§ **EXERCISE DETAILS**
Your task is to copy the lines of the data below from the line holding "-1,187,003.89" through the line holding "输，解决了以往同轴电缆传", inclusive, exactly and with nothing added.

§ **INFORMATION SHOWN**
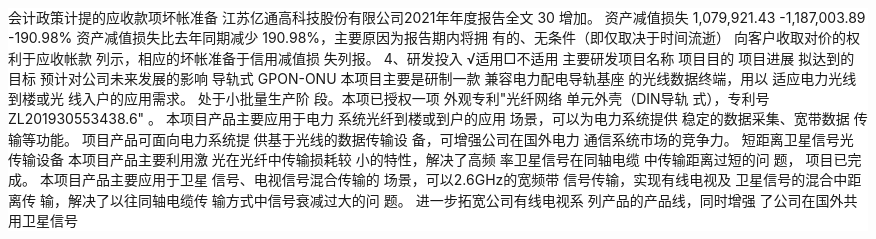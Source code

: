 会计政策计提的应收款项坏帐准备
江苏亿通高科技股份有限公司2021年年度报告全文
30
增加。
资产减值损失
1,079,921.43
-1,187,003.89
-190.98%
资产减值损失比去年同期减少
190.98%，主要原因为报告期内将拥
有的、无条件（即仅取决于时间流逝）
向客户收取对价的权利于应收帐款
列示，相应的坏帐准备于信用减值损
失列报。
4、研发投入
√适用□不适用
主要研发项目名称
项目目的
项目进展
拟达到的目标
预计对公司未来发展的影响
导轨式
GPON-ONU
本项目主要是研制一款
兼容电力配电导轨基座
的光线数据终端，用以
适应电力光线到楼或光
线入户的应用需求。
处于小批量生产阶
段。本项已授权一项
外观专利"光纤网络
单元外壳（DIN导轨
式），专利号
ZL201930553438.6"
。
本项目产品主要应用于电力
系统光纤到楼或到户的应用
场景，可以为电力系统提供
稳定的数据采集、宽带数据
传输等功能。
项目产品可面向电力系统提
供基于光线的数据传输设
备，可增强公司在国外电力
通信系统市场的竞争力。
短距离卫星信号光
传输设备
本项目产品主要利用激
光在光纤中传输损耗较
小的特性，解决了高频
率卫星信号在同轴电缆
中传输距离过短的问
题，
项目已完成。
本项目产品主要应用于卫星
信号、电视信号混合传输的
场景，可以2.6GHz的宽频带
信号传输，实现有线电视及
卫星信号的混合中距离传
输，解决了以往同轴电缆传
输方式中信号衰减过大的问
题。
进一步拓宽公司有线电视系
列产品的产品线，同时增强
了公司在国外共用卫星信号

§ **ANSWER BELOW**
-1,187,003.89
-190.98%
资产减值损失比去年同期减少
190.98%，主要原因为报告期内将拥
有的、无条件（即仅取决于时间流逝）
向客户收取对价的权利于应收帐款
列示，相应的坏帐准备于信用减值损
失列报。
4、研发投入
√适用□不适用
主要研发项目名称
项目目的
项目进展
拟达到的目标
预计对公司未来发展的影响
导轨式
GPON-ONU
本项目主要是研制一款
兼容电力配电导轨基座
的光线数据终端，用以
适应电力光线到楼或光
线入户的应用需求。
处于小批量生产阶
段。本项已授权一项
外观专利"光纤网络
单元外壳（DIN导轨
式），专利号
ZL201930553438.6"
。
本项目产品主要应用于电力
系统光纤到楼或到户的应用
场景，可以为电力系统提供
稳定的数据采集、宽带数据
传输等功能。
项目产品可面向电力系统提
供基于光线的数据传输设
备，可增强公司在国外电力
通信系统市场的竞争力。
短距离卫星信号光
传输设备
本项目产品主要利用激
光在光纤中传输损耗较
小的特性，解决了高频
率卫星信号在同轴电缆
中传输距离过短的问
题，
项目已完成。
本项目产品主要应用于卫星
信号、电视信号混合传输的
场景，可以2.6GHz的宽频带
信号传输，实现有线电视及
卫星信号的混合中距离传
输，解决了以往同轴电缆传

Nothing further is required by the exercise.